Re[6]: [SAtalk] [RD] Rule Philosophy

Robert Menschel Fri, 08 Aug 2003 14:38:47 -0700

-----BEGIN PGP SIGNED MESSAGE-----
Hash: SHA1

Hello Yorkshire,

Thursday, August 7, 2003, 9:41:16 AM, you wrote:

YD> Hi, Excuse me if I contradict myself or say anything silly here, I'm
YD> thinking out loud as much as anything :)

I think that's what we're all doing. And I'm not going to apologize for
any of it.  Just let me know if I say anything silly, so I can laugh
along with everyone else.  Thanks.

YD>>> How do you verify / trust a submission? How do you know that a rule
YD>>> is right? 

RM>> Initially, you don't. I'm looking at this much like the Wiki at
RM>> http://www.exit0.us/ -- Anyone can contribute to that web site,
RM>> whether they know what they're doing or not. The only policing is
RM>> done by people who decide they can improve on what they see.   

YD> I wasn't thinking of it that way at all, I was thinking of it more
YD> like a blacklist based around URLs found in spam, where anyone can
YD> forward spam for processing. I guess they're both good ideas though
:)

Agreed.

YD> I'm going to try and get some of my ideas down on paper, I think I
YD> have enough separate pieces of an idea now to form a whole idea.

Good.

YD>>> You can't verify them all by hand, spammers can register domains
YD>>> between them faster than a person can make rules. 

RM>> Quick answer: I'm not interested in verification. That's why I
RM>> suggested the scores be real low on initial submission (0.1). Rules
RM>> like that will match and appear in the SA headers, but unless a lot
RM>> of them are hit, these rules won't significantly change the spam/ham
RM>> rating of an email.    

RM>> We probably need someone to do a quick eyeball check ...

RM>> When the rules are distributed, the rules themselves should be in a
RM>> separate file from the scores. ...

RM>> Now, if we add a body of volunteers into this project, who are
RM>> willing and able to evaluate the rules both for validity and against
RM>> a reasonable corpus, then we could also develop standardized scores
RM>> for those rules, still low, but higher than 0.1   

YD> You're causing ideas here :)

YD> We could make more than one score file available for the same set of
YD> rules, let people have the rules at any score they choose.

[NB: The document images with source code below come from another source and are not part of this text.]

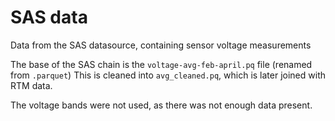 # SAS data
Data from the SAS datasource, containing sensor voltage measurements

The base of the SAS chain is the `voltage-avg-feb-april.pq` file (renamed from `.parquet`)
This is cleaned into `avg_cleaned.pq`, which is later joined with RTM data.

The voltage bands were not used, as there was not enough data present. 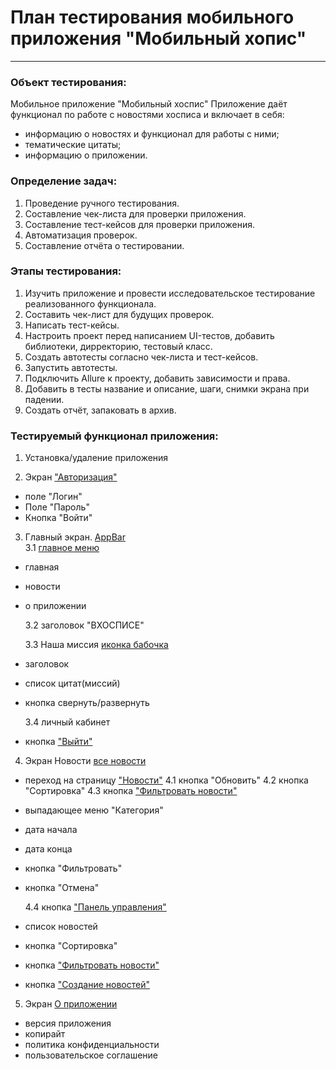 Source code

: # План тестирования мобильного приложения "Мобильный хопис"
______________________________________________________________
### Объект тестирования:
Мобильное приложение "Мобильный хоспис"
Приложение даёт функционал по работе с новостями хосписа и включает в себя:
- информацию о новостях и функционал для работы с ними;
- тематические цитаты;
- информацию о приложении.

### Определение задач:
1. Проведение ручного тестирования.
2. Составление чек-листа для проверки приложения.
3. Составление тест-кейсов для проверки приложения.
4. Автоматизация проверок.
5. Составление отчёта о тестировании.

### Этапы тестирования:
1. Изучить приложение и провести исследовательское тестирование реализованного функционала.
2. Составить чек-лист для будущих проверок.
3. Написать тест-кейсы.
4. Настроить проект перед написанием UI-тестов, добавить библиотеки, дирректорию, тестовый класс.
5. Создать автотесты согласно чек-листа и тест-кейсов.
5. Запустить автотесты.
6. Подключить Allure к проекту, добавить зависимости и права.
7. Добавить в тесты название и описание, шаги, снимки экрана при падении.
7. Создать отчёт, запаковать в архив.

### Тестируемый функционал приложения:
1. Установка/удаление приложения

2. Экран ["Авторизация"](Screenshot/screenHosp/Autorization.jpg)

- поле "Логин"
- Поле "Пароль"
- Кнопка "Войти"

3. Главный экран. [AppBar](Screenshot/screenHosp/AppBar.jpg)  
  3.1 [главное меню](Screenshot/screenHosp/BurgerMenu.jpg)
- главная
- новости
- о приложении

  3.2 заголовок "ВХОСПИСЕ"  

  3.3 Наша миссия [иконка бабочка](Screenshot/screenHosp/QuotesPage.jpg)
- заголовок
- список цитат(миссий)
- кнопка свернуть/развернуть

  3.4 личный кабинет
- кнопка ["Выйти"](Screenshot/screenHosp/LogOut.jpg)

4.  Экран Новости [все новости](Screenshot/screenHosp/MainPage.jpg)  

- переход на страницу ["Новости"](Screenshot/screenHosp/NewsPage.jpg)
  4.1  кнопка "Обновить"
  4.2  кнопка "Сортировка"
  4.3  кнопка ["Фильтровать новости"](Screenshot/screenHosp/FilterNews.jpg)
- выпадающее меню "Категория"
- дата начала
- дата конца
- кнопка "Фильтровать"
- кнопка "Отмена"  

  4.4  кнопка ["Панель управления"](Screenshot/screenHosp/ControlPanel.jpg)
- список новостей
- кнопка "Сортировка"
- кнопка ["Фильтровать новости"](Screenshot/screenHosp/ControlPanelFilterNews.jpg)
- кнопка ["Создание новостей"](Screenshot/screenHosp/ControlPanelCreatingNews.jpg)

5. Экран [О приложении](Screenshot/screenHosp/AboutApp.jpg)
- версия приложения
- копирайт
- политика конфиденциальности
- пользовательское соглашение




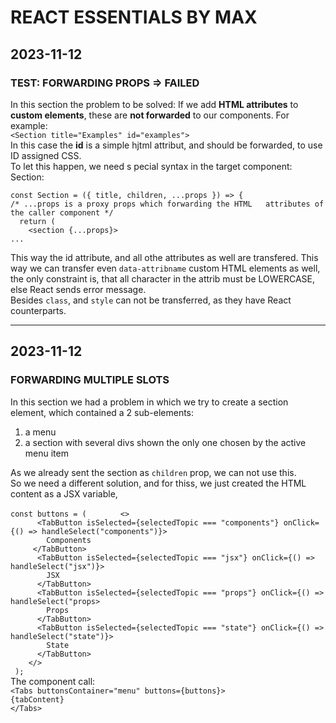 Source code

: # REACT ESSENTIALS BY MAX

## 2023-11-12

### TEST: FORWARDING PROPS => FAILED

In this section the problem to be solved:
If we add **HTML attributes** to **custom elements**, these are **not forwarded** to our components.
For example:  
`<Section title="Examples" id="examples">`  
In this case the **id** is a simple hjtml attribut, and should be forwarded, to use ID assigned CSS.  
To let this happen, we need s pecial syntax in the target
component: Section:

`const Section = ({ title, children, ...props }) => {  `  
`/* ...props is a proxy props which forwarding the HTML   attributes of the caller component */`  
`  return (`  
`    <section {...props}>`  
`...`

This way the id attribute, and all othe attributes as well are transfered. This way we can transfer even `data-attribname` custom HTML elements as well, the only constraint is, that all character in the attrib must be LOWERCASE, else React sends error message.  
Besides `class`, and `style` can not be transferred, as they have React counterparts.

---

## 2023-11-12

### FORWARDING MULTIPLE SLOTS

In this section we had a problem in which we try to create a section element, which contained a 2 sub-elements:

1. a menu
2. a section with several divs shown the only one chosen by the active menu item

As we already sent the section as `children` prop, we can not use this.  
So we need a different solution, and for thiss, we just created the HTML content as a JSX variable,

`const buttons = (   `
`    <>`  
`      <TabButton isSelected={selectedTopic === "components"} onClick={() => handleSelect("components")}>`  
`        Components`  
`     </TabButton>`  
`      <TabButton isSelected={selectedTopic === "jsx"} onClick={() => handleSelect("jsx")}>`  
`        JSX`  
`      </TabButton>`  
`      <TabButton isSelected={selectedTopic === "props"} onClick={() => handleSelect("props>`  
`        Props`  
`      </TabButton>`  
`      <TabButton isSelected={selectedTopic === "state"} onClick={() => handleSelect("state")}>`  
`        State`  
`      </TabButton>`  
`    </>`  
` );`  
The component call:  
`<Tabs buttonsContainer="menu" buttons={buttons}>`  
 `{tabContent}`  
`</Tabs>`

I like that!  (a) One set of files for the rules (a file for each class
of rule (From, Subject, Body, URI), with some files for large groups of
rules (scam, pirate, porn, etc). Then (b) One scoring rule for each of a
variety of different audiences and philosophies (an ISP score set, Int'l
Business score set, family score set, conservative score set, aggressive
score set, etc).

YD> Or even generate rule lists on a per-user basis from a database, let
YD> users create their own rule and score file by selecting rules or
YD> groups of rules from the database, start the rules off with a low but
YD> significant score, let them re-score individual rules to suit
YD> themselves.  Give users a web interface and let them switch off the
YD> rules they don't want (I'm thinking built-in user feedback, if enough
YD> people down-score or switch off a rule then it needs re-examining)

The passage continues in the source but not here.